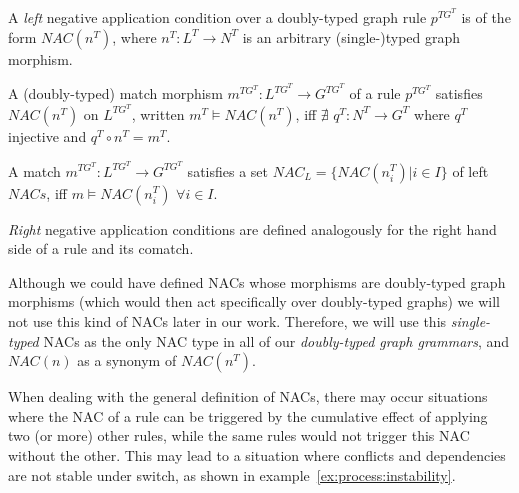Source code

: \begin{definition} A \emph{left} negative application condition over a doubly-typed graph rule $p^{TG^T}$ is of the form $NAC(n^T)$, where $n^T : L^T \rightarrow N^T$ is an arbitrary (single-)typed graph morphism. 
 
A (doubly-typed) match morphism $m^{TG^T} : L^{TG^T} \rightarrow G^{TG^T}$ of a rule $p^{TG^T}$ satisfies $NAC(n^T)$ on $L^{TG^T}$, written \mbox{$m^T \models NAC(n^T)$}, iff $\nexists$ $q^T : N^T \rightarrow G^T$ where $q^T$ injective and $q^T \circ n^T = m^T$.


  A match $m^{TG^T} : L^{TG^T} \rightarrow G^{TG^T}$ satisfies a set \mbox{$NAC_L = \{NAC\left(n^T_i\right)|i \in I\}$} of left $NACs$, iff \mbox{$m \models NAC\left(n^T_i\right)$} $\forall i \in I$.

\emph{Right} negative application conditions are defined analogously for the right hand side of a rule and its comatch.


\end{definition}

\begin{example}
\end{example}

\begin{remark}
Although we could have defined NACs whose morphisms are doubly-typed graph morphisms (which would then act specifically over doubly-typed graphs) we will not use this kind of NACs later in our work. Therefore, we will use this \emph{single-typed} NACs as the only NAC type in all of our \emph{doubly-typed graph grammars}, and $NAC(n)$ as a synonym of $NAC(n^T)$.
\end{remark}

When dealing with the general definition of NACs, there may occur situations where the NAC of a rule can be triggered by the cumulative effect of applying two (or more) other rules, while the same rules would not trigger this NAC without the other. This may lead to a situation where conflicts and dependencies are not stable under switch, as shown in example~\ref{ex:process:instability}.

• TASK BRIEF
Reproduce only the lines from the first line of the entries through the line containing "(single-)typed graph morphism.", exactly and with both ends kept. Omit the pictures.

• FINISHED EXERCISE
Source code

: \begin{definition} A \emph{left} negative application condition over a doubly-typed graph rule $p^{TG^T}$ is of the form $NAC(n^T)$, where $n^T : L^T \rightarrow N^T$ is an arbitrary (single-)typed graph morphism. 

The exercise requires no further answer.